When Congress finally came clean on insider trading by its members Americans were clued in on a bad habit most of us probably assumed was illegal. Now the House has been outed for another entirely permissible practice, a whopping big survivor’s benefit for a legislator’s spouse tacked onto the same bill that would cut the SNAP program. It doesn’t matter that the late Senator Frank Lautenberg was a Democrat. Who do you think Americans will blame?
Democrats weather this stuff better than Republicans, probably because voters forgive their ethical lapses in return for generosity with our tax dollars. As hopes of ever seeing a conservative in the Oval Office go from dim to dark, we should ask why the learning curve is so impossibly steep for Republicans who commit the same mistakes year after year and election after election, even when it comes to something as simple as keeping your mouth shut about issues any idiot knows will get you into trouble, or not taking positions you know you will have to back down from.
You can’t stop people from saying stupid things, but you can stop doing stupid things. The Republican leadership needs to wake up and start acting like the political machine they oppose, or they might as well give up and join the other side. Here are a few hard truths about how things work in politics that, for whatever reason, still haven’t sunk in.
Truth #1: If you take a controversial stance and change your position, no one will ever forget.
Didn’t John Boehner learn anything from his waffling on payroll tax rates in December 2011 (see: Republicans Salvage A Loss From Certain Win Over Tax Cut)? Democrats were just as responsible as the GOP for sticking it to the middle class by agreeing to hike FICA taxes beginning in January 2013, but who wears the blame for not having enough revenue coming in to spend on Middle America?
When you take an untenable position and back down it looks even worse than sticking to your guns and forging ahead. Now we have the same thing happening with the House and Obamacare defunding as Ted Cruz, Boehner, and Mitch McConnell battle for control of the party’s conservative ideology. Get it together, guys. At least pretend you belong to the same party.
Truth #2: If you only act like a Democrat, voters will know you’re faking.
Why alienate those who you know will support you to try to secure votes from those who never will? Senate Republicans’ involvement in S. 744, Washington’s newest take on amnesty, will make the party look foolish and divided when the House does the right thing and refuses to buy in. When it comes to immigration the party needs to decide who it is less fearful of angering, its conservative base of support or Latinos who are never going to be strong Republican supporters.
Truth #3: If you don’t get your story straight, partisanship will destroy you.

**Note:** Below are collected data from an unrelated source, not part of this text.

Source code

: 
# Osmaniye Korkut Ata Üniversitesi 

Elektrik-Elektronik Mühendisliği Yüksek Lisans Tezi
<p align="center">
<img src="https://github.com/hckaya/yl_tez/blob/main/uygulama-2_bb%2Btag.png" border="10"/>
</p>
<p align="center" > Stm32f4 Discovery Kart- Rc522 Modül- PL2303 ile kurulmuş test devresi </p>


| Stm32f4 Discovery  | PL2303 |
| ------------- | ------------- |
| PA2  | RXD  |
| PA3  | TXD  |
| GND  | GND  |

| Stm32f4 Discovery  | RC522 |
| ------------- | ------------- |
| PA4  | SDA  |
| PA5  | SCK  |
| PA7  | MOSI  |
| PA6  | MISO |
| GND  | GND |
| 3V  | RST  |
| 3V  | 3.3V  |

Where are the jobs? was a great slogan, but how do you reconcile high unemployment, a slow recovery, and promises of a better life for the middle class with a threat to slash $40 billion from food stamps, a number that sounds impossibly large to most Americans?
Why isn’t the GOP getting out the word about what the president did to food stamps when he signed Public Law 111-226, the Education Jobs Act, a state bailout to pay teachers and keep unions happy? When that law’s food stamp cuts kick in this November Republicans will take the blame because Democrats have already let everyone know they are in the middle class’s corner and – surprise! – many Americans believe it.

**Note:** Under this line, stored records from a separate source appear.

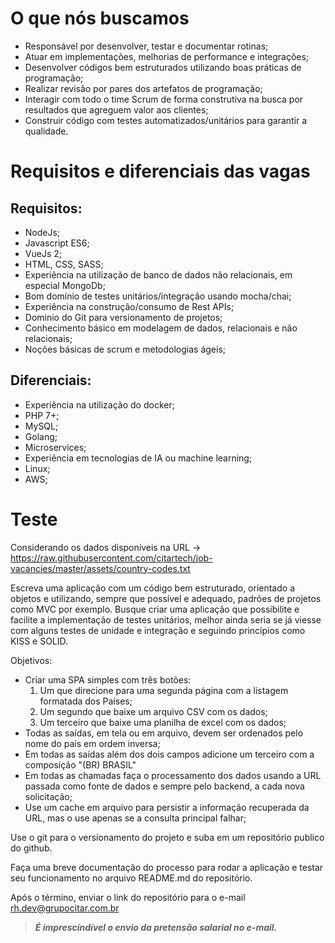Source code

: # O que nós buscamos

* Responsável por desenvolver, testar e documentar rotinas;
* Atuar em implementações, melhorias de performance e integrações; 
* Desenvolver códigos bem estruturados utilizando boas práticas de programação;
* Realizar revisão por pares dos artefatos de programação; 
* Interagir com todo o time Scrum de forma construtiva na busca por resultados que agreguem valor aos clientes; 
* Construir código com testes automatizados/unitários para garantir a qualidade.

# Requisitos e diferenciais das vagas

## Requisitos:

* NodeJs;
* Javascript ES6;
* VueJs 2;
* HTML, CSS, SASS;
* Experiência na utilização de banco de dados não relacionais, em especial MongoDb;
* Bom domínio de testes unitários/integração usando mocha/chai;
* Experiência na construção/consumo de Rest APIs;
* Dominio do Git para versionamento de projetos;
* Conhecimento básico em modelagem de dados, relacionais e não relacionais;
* Noções básicas de scrum e metodologias ágeis;

## Diferenciais:

* Experiência na utilização do docker;
* PHP 7+;
* MySQL;
* Golang;
* Microservices;
* Experiência em tecnologias de IA ou machine learning;
* Linux;
* AWS;

# Teste

Considerando os dados disponíveis na URL -> https://raw.githubusercontent.com/citartech/job-vacancies/master/assets/country-codes.txt

Escreva uma aplicação com um código bem estruturado, orientado a objetos e utilizando, sempre que possível e adequado, padrões de projetos como MVC por exemplo. Busque criar uma aplicação que possibilite e facilite a implementação de testes unitários, melhor ainda seria se já viesse com alguns testes de unidade e integração e seguindo princípios como KISS e SOLID.

Objetivos:

* Criar uma SPA simples com três botões: 
  1. Um que direcione para uma segunda página com a listagem formatada dos Países; 
  2. Um segundo que baixe um arquivo CSV com os dados; 
  3. Um terceiro que baixe uma planilha de excel com os dados;
* Todas as saídas, em tela ou em arquivo, devem ser ordenados pelo nome do país em ordem inversa;
* Em todas as saídas além dos dois campos adicione um terceiro com a composição "(BR) BRASIL"
* Em todas as chamadas faça o processamento dos dados usando a URL passada como fonte de dados e sempre pelo backend, a cada nova solicitação;
* Use um cache em arquivo para persistir a informação recuperada da URL, mas o use apenas se a consulta principal falhar;

Use o git para o versionamento do projeto e suba em um repositório publico do github.

Faça uma breve documentação do processo para rodar a aplicação e testar seu funcionamento no arquivo README.md do repositório.

Após o término, enviar o link do repositório para o e-mail rh.dev@grupocitar.com.br

> ***É imprescindível o envio da pretensão salarial no e-mail.***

Truth #4: If you ignore what works, you will pay the price.
The Tea Party gave Republicans the House in 2010. The relationship between the GOP and its more conservative elements was uncertain at the time and now the Boehner-McConnell-Cruz split raises the question of whether Republicans have decided to buy into Democratic anti-Tea Party rhetoric. Endorsing the Tea Party worked before. When Obamacare defunding fails it can work again in 2014 because a lot of conservatives are going to be plenty unhappy.
Truth #5: Anything John McCain or Lindsey Graham suggests will be a bad idea.
Trust me on this.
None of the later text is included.